McGregor kompletnie załamany. Walczy z codziennością
Conor McGregor wycofał się z pojedynku na UFC 303 z powodu kontuzji. Irlandczyk przekazał, że z powodu urazu napotyka trudności w codziennym funkcjonowaniu.
Powrót Conora McGregora do oktagonu był zaplanowany na 29 czerwca bieżącego roku. Irlandczyk miał wystąpić w walce wieczoru UFC 303 w Las Vegas.
35-latek został zestawiony z zajmującym szóste miejsce w rankingu dywizji lekkiej, Michaelem Chandlerem. Starcie miało odbyć się w limicie kategorii półśredniej do 77,1 kg.

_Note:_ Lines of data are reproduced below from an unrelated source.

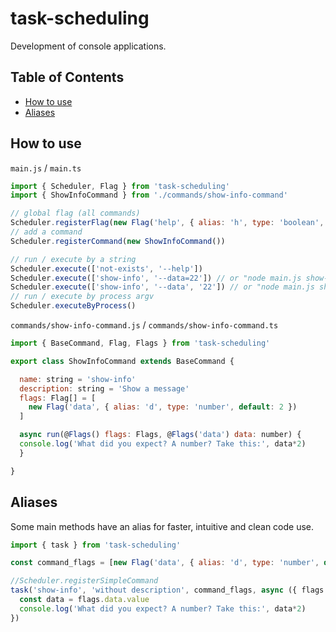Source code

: # task-scheduling
Development of console applications.

## Table of Contents
* [How to use](#how-to-use)
* [Aliases](#aliases)

## How to use
`main.js` / `main.ts`
```js
import { Scheduler, Flag } from 'task-scheduling'
import { ShowInfoCommand } from './commands/show-info-command'

// global flag (all commands)
Scheduler.registerFlag(new Flag('help', { alias: 'h', type: 'boolean', default: false }))
// add a command
Scheduler.registerCommand(new ShowInfoCommand())

// run / execute by a string
Scheduler.execute(['not-exists', '--help'])
Scheduler.execute(['show-info', '--data=22']) // or "node main.js show-info --data=22"
Scheduler.execute(['show-info', '--data', '22']) // or "node main.js show-info --data 22"
// run / execute by process argv
Scheduler.executeByProcess()
```
`commands/show-info-command.js` / `commands/show-info-command.ts`
```js
import { BaseCommand, Flag, Flags } from 'task-scheduling'

export class ShowInfoCommand extends BaseCommand {

  name: string = 'show-info'
  description: string = 'Show a message'
  flags: Flag[] = [
    new Flag('data', { alias: 'd', type: 'number', default: 2 })
  ]

  async run(@Flags() flags: Flags, @Flags('data') data: number) {
  console.log('What did you expect? A number? Take this:', data*2)
  }

}
```

## Aliases
Some main methods have an alias for faster, intuitive and clean code use.
```js
import { task } from 'task-scheduling'

const command_flags = [new Flag('data', { alias: 'd', type: 'number', default: 2 })]

//Scheduler.registerSimpleCommand
task('show-info', 'without description', command_flags, async ({ flags }) => {
  const data = flags.data.value
  console.log('What did you expect? A number? Take this:', data*2)
})
```
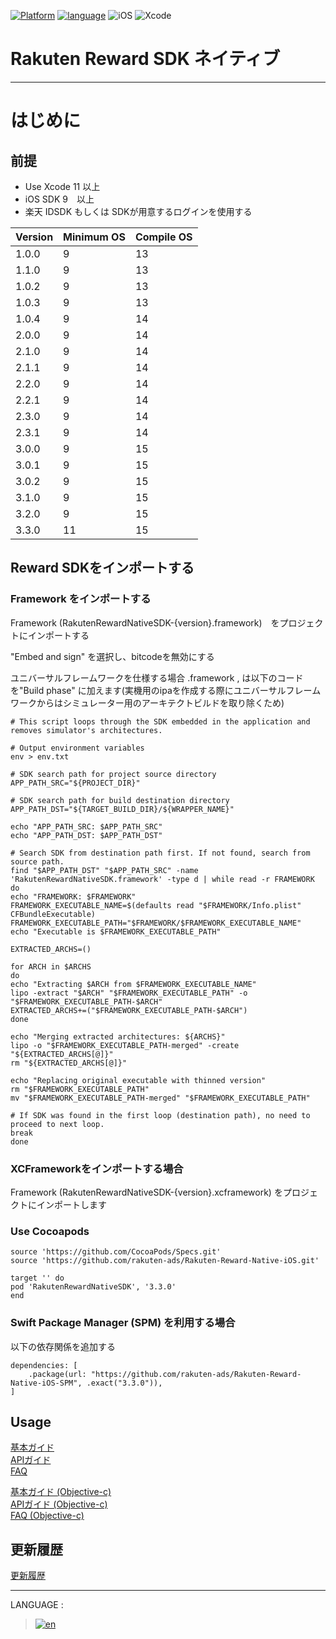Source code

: <div id="top"></div>

[![Platform](http://img.shields.io/badge/platform-iOS-blue.svg?style=flat)](https://developer.apple.com/ios/)
[![language](https://camo.githubusercontent.com/0cd4410f8f72568f15d2b810d615624dfed74928/68747470733a2f2f696d672e736869656c64732e696f2f62616467652f6c616e67756167652d7377696674253230352d6634383034312e7376673f7374796c653d666c6174)](https://developer.apple.com/swift/)
![iOS](http://img.shields.io/badge/support-iOS_9+-blue.svg?style=flat)
![Xcode](http://img.shields.io/badge/IDE-Xcode_11+-blue.svg?style=flat)

# Rakuten Reward SDK ネイティブ

---
# はじめに

<div id="prerequisites"></div>

## 前提

* Use Xcode 11 以上
* iOS SDK 9　以上
* 楽天 IDSDK もしくは SDKが用意するログインを使用する


| Version        | Minimum OS           | Compile OS
--- | --- | ---
|1.0.0|9|13|
|1.1.0|9|13|
|1.0.2|9|13|
|1.0.3|9|13|
|1.0.4|9|14|
|2.0.0|9|14|
|2.1.0|9|14|
|2.1.1|9|14|
|2.2.0|9|14|
|2.2.1|9|14|
|2.3.0|9|14|
|2.3.1|9|14|
|3.0.0|9|15|
|3.0.1|9|15|
|3.0.2|9|15|
|3.1.0|9|15|
|3.2.0|9|15|
|3.3.0|11|15|

<div id="import_sdk"></div>

## Reward SDKをインポートする
### Framework をインポートする
Framework (RakutenRewardNativeSDK-{version}.framework)　をプロジェクトにインポートする  

"Embed and sign" を選択し、bitcodeを無効にする

ユニバーサルフレームワークを仕様する場合 .framework , は以下のコードを"Build phase" に加えます(実機用のipaを作成する際にユニバーサルフレームワークからはシミュレーター用のアーキテクトビルドを取り除くため) 

```
# This script loops through the SDK embedded in the application and removes simulator's architectures.

# Output environment variables
env > env.txt

# SDK search path for project source directory
APP_PATH_SRC="${PROJECT_DIR}"

# SDK search path for build destination directory
APP_PATH_DST="${TARGET_BUILD_DIR}/${WRAPPER_NAME}"

echo "APP_PATH_SRC: $APP_PATH_SRC"
echo "APP_PATH_DST: $APP_PATH_DST"

# Search SDK from destination path first. If not found, search from source path.
find "$APP_PATH_DST" "$APP_PATH_SRC" -name 'RakutenRewardNativeSDK.framework' -type d | while read -r FRAMEWORK
do
echo "FRAMEWORK: $FRAMEWORK"
FRAMEWORK_EXECUTABLE_NAME=$(defaults read "$FRAMEWORK/Info.plist" CFBundleExecutable)
FRAMEWORK_EXECUTABLE_PATH="$FRAMEWORK/$FRAMEWORK_EXECUTABLE_NAME"
echo "Executable is $FRAMEWORK_EXECUTABLE_PATH"

EXTRACTED_ARCHS=()

for ARCH in $ARCHS
do
echo "Extracting $ARCH from $FRAMEWORK_EXECUTABLE_NAME"
lipo -extract "$ARCH" "$FRAMEWORK_EXECUTABLE_PATH" -o "$FRAMEWORK_EXECUTABLE_PATH-$ARCH"
EXTRACTED_ARCHS+=("$FRAMEWORK_EXECUTABLE_PATH-$ARCH")
done

echo "Merging extracted architectures: ${ARCHS}"
lipo -o "$FRAMEWORK_EXECUTABLE_PATH-merged" -create "${EXTRACTED_ARCHS[@]}"
rm "${EXTRACTED_ARCHS[@]}"

echo "Replacing original executable with thinned version"
rm "$FRAMEWORK_EXECUTABLE_PATH"
mv "$FRAMEWORK_EXECUTABLE_PATH-merged" "$FRAMEWORK_EXECUTABLE_PATH"

# If SDK was found in the first loop (destination path), no need to proceed to next loop.
break
done
```

### XCFrameworkをインポートする場合
Framework (RakutenRewardNativeSDK-{version}.xcframework) をプロジェクトにインポートします

### Use Cocoapods
```
source 'https://github.com/CocoaPods/Specs.git'
source 'https://github.com/rakuten-ads/Rakuten-Reward-Native-iOS.git'

target '' do
pod 'RakutenRewardNativeSDK', '3.3.0'
end

```

### Swift Package Manager (SPM) を利用する場合

以下の依存関係を追加する

```
dependencies: [
    .package(url: "https://github.com/rakuten-ads/Rakuten-Reward-Native-iOS-SPM", .exact("3.3.0")),
]
```

## Usage
[基本ガイド](./basic/README.md)  
[APIガイド](./APIReference/README.md)<br>
[FAQ](./FAQ/FAQ.md)
<br>

[基本ガイド (Objective-c)](../Objective-C/ja/basic/README.md)  
[APIガイド (Objective-c)](../Objective-C/ja/APIReference/README.md)<br>
[FAQ (Objective-c)](../Objective-C/ja/FAQ/FAQ.md)

## 更新履歴
[更新履歴](./history/README.md)

---
LANGUAGE :
> [![en](../lang/en.png)](../../README.md)



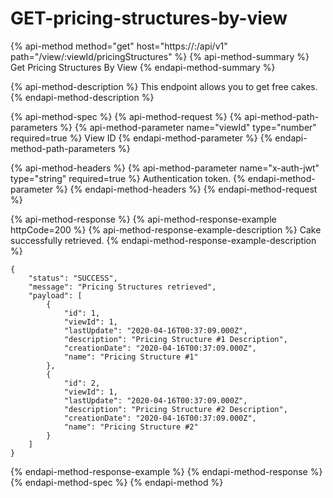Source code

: # GET-pricing-structures-by-view

{% api-method method="get" host="https://<host>:<port>/api/v1" path="/view/:viewId/pricingStructures" %}
{% api-method-summary %}
Get Pricing Structures By View
{% endapi-method-summary %}

{% api-method-description %}
This endpoint allows you to get free cakes.
{% endapi-method-description %}

{% api-method-spec %}
{% api-method-request %}
{% api-method-path-parameters %}
{% api-method-parameter name="viewId" type="number" required=true %}
View ID
{% endapi-method-parameter %}
{% endapi-method-path-parameters %}

{% api-method-headers %}
{% api-method-parameter name="x-auth-jwt" type="string" required=true %}
Authentication token.
{% endapi-method-parameter %}
{% endapi-method-headers %}
{% endapi-method-request %}

{% api-method-response %}
{% api-method-response-example httpCode=200 %}
{% api-method-response-example-description %}
Cake successfully retrieved.
{% endapi-method-response-example-description %}

```
{
    "status": "SUCCESS",
    "message": "Pricing Structures retrieved",
    "payload": [
        {
            "id": 1,
            "viewId": 1,
            "lastUpdate": "2020-04-16T00:37:09.000Z",
            "description": "Pricing Structure #1 Description",
            "creationDate": "2020-04-16T00:37:09.000Z",
            "name": "Pricing Structure #1"
        },
        {
            "id": 2,
            "viewId": 1,
            "lastUpdate": "2020-04-16T00:37:09.000Z",
            "description": "Pricing Structure #2 Description",
            "creationDate": "2020-04-16T00:37:09.000Z",
            "name": "Pricing Structure #2"
        }
    ]
}
```
{% endapi-method-response-example %}
{% endapi-method-response %}
{% endapi-method-spec %}
{% endapi-method %}




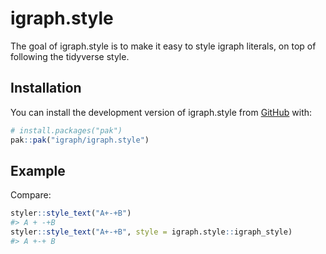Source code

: 
<!-- README.md is generated from README.Rmd. Please edit that file -->

# igraph.style

<!-- badges: start -->
<!-- badges: end -->

The goal of igraph.style is to make it easy to style igraph literals, on
top of following the tidyverse style.

## Installation

You can install the development version of igraph.style from
[GitHub](https://github.com/) with:

``` r
# install.packages("pak")
pak::pak("igraph/igraph.style")
```

## Example

Compare:

``` r
styler::style_text("A+-+B")
#> A + -+B
styler::style_text("A+-+B", style = igraph.style::igraph_style)
#> A +-+ B
```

Kilka dni temu występ McGregora został odwołany, o czym pisaliśmy TUTAJ. Irlandczyk wycofał się z pojedynku z powodu kontuzji.
Fighter nabawił się urazu podczas treningu. W jego trakcie po trafieniu klubowego kolegi w łokieć doznał złamania jednego z palców u stopy.
McGregor opowiedział o szczegółach swoich problemów podczas rozmowy z Severe MMA. W trakcie wywiadu zdradził, że napotyka trudności w codziennym funkcjonowaniu.
- Jestem w trakcie rekonwalescencji, mijają trzy tygodnie od kontuzji palca. (...) Chodzę w klapkach, na szczęście nie są one złe, są wystarczająco wygodne. Mimo to, nie mogę jeszcze założyć buta. Co miałem zrobić? Wyjść na konferencję na boso? Włożyłem stopę do buta i pomyślałem, że nie dam rady - mówił McGregor.
Starcie McGregora z Chandlerem prawdopodobnie odbędzie się w późniejszym terminie. W kuluarach mówi się, że do konfrontacji dojdzie w sierpniu lub wrześniu bieżącego roku.